Directions for this task:
Every line below that contains the word "detachPost" must be copied.

===== Material shown

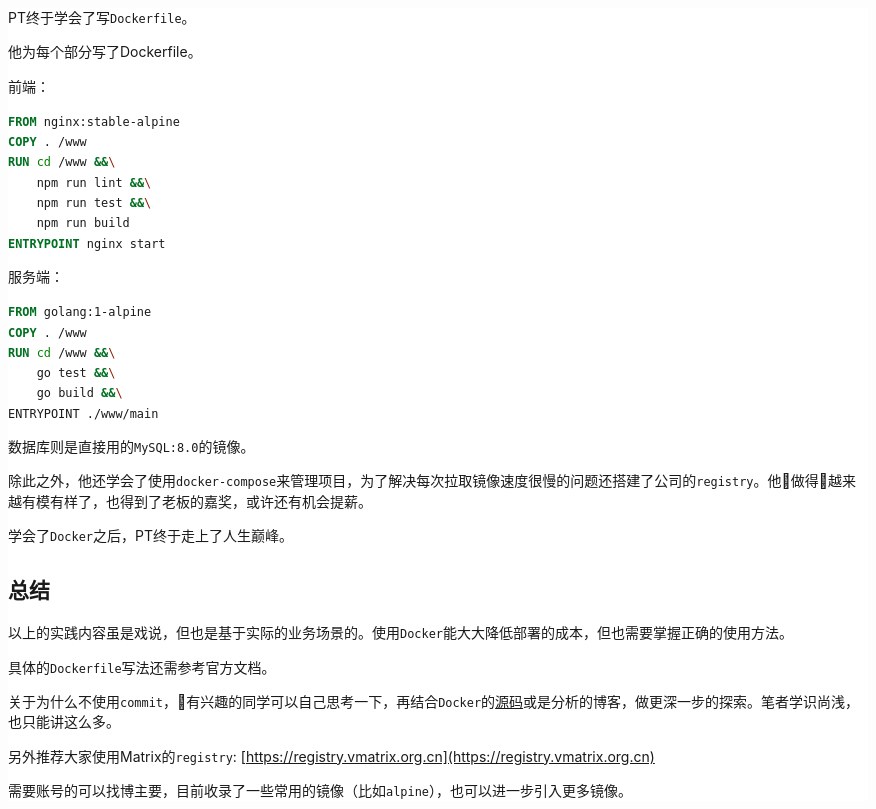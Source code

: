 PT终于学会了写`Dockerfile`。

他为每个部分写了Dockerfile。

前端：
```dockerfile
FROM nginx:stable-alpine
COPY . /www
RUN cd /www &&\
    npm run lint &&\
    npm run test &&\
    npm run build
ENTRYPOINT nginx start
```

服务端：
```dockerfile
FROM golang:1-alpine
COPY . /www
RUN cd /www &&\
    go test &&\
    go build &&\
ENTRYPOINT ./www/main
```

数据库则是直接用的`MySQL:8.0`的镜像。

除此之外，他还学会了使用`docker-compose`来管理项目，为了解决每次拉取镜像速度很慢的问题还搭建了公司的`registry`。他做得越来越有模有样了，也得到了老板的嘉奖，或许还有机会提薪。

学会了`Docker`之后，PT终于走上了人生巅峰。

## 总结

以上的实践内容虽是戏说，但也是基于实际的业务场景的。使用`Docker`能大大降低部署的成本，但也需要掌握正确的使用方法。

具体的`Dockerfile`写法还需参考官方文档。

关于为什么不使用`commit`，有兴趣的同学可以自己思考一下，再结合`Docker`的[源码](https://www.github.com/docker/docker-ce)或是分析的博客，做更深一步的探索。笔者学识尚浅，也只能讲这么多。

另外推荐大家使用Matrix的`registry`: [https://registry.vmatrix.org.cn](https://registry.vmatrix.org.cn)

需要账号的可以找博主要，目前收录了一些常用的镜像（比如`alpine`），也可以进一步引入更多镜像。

==========
===== Material shown

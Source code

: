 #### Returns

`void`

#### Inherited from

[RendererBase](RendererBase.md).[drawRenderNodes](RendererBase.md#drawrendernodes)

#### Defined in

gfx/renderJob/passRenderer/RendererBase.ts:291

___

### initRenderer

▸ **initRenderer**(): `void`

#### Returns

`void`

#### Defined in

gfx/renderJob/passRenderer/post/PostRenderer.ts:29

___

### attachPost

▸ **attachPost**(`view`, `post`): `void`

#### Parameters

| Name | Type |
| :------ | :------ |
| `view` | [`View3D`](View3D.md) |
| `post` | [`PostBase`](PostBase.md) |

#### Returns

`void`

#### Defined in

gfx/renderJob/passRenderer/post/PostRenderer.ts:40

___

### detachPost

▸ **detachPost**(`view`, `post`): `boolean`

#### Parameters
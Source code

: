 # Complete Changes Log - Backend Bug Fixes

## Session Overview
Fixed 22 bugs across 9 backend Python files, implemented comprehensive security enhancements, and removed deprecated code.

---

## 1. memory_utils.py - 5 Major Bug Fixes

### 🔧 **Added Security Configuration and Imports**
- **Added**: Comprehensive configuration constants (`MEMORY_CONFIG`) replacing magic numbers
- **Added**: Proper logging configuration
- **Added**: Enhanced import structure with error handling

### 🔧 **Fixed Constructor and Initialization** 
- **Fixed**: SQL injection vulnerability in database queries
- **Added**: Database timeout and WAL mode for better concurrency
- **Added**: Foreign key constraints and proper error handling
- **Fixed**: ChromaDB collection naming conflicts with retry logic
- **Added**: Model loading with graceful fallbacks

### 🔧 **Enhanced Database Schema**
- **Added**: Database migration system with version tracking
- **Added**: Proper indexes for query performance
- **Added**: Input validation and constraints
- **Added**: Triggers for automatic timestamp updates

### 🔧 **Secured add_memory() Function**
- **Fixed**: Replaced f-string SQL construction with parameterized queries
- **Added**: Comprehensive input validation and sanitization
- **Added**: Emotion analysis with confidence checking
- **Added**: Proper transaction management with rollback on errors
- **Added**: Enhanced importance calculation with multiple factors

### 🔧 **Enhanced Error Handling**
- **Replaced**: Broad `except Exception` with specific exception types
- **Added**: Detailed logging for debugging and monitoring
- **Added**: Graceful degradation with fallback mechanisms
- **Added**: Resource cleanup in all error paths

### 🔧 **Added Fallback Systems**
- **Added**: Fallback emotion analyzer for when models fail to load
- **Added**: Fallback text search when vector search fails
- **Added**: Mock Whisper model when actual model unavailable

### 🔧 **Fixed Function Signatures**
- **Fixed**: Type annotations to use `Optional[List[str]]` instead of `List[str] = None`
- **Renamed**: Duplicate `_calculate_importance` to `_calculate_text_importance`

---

==========

Answer to this exercise:
### detachPost
▸ **detachPost**(`view`, `post`): `boolean`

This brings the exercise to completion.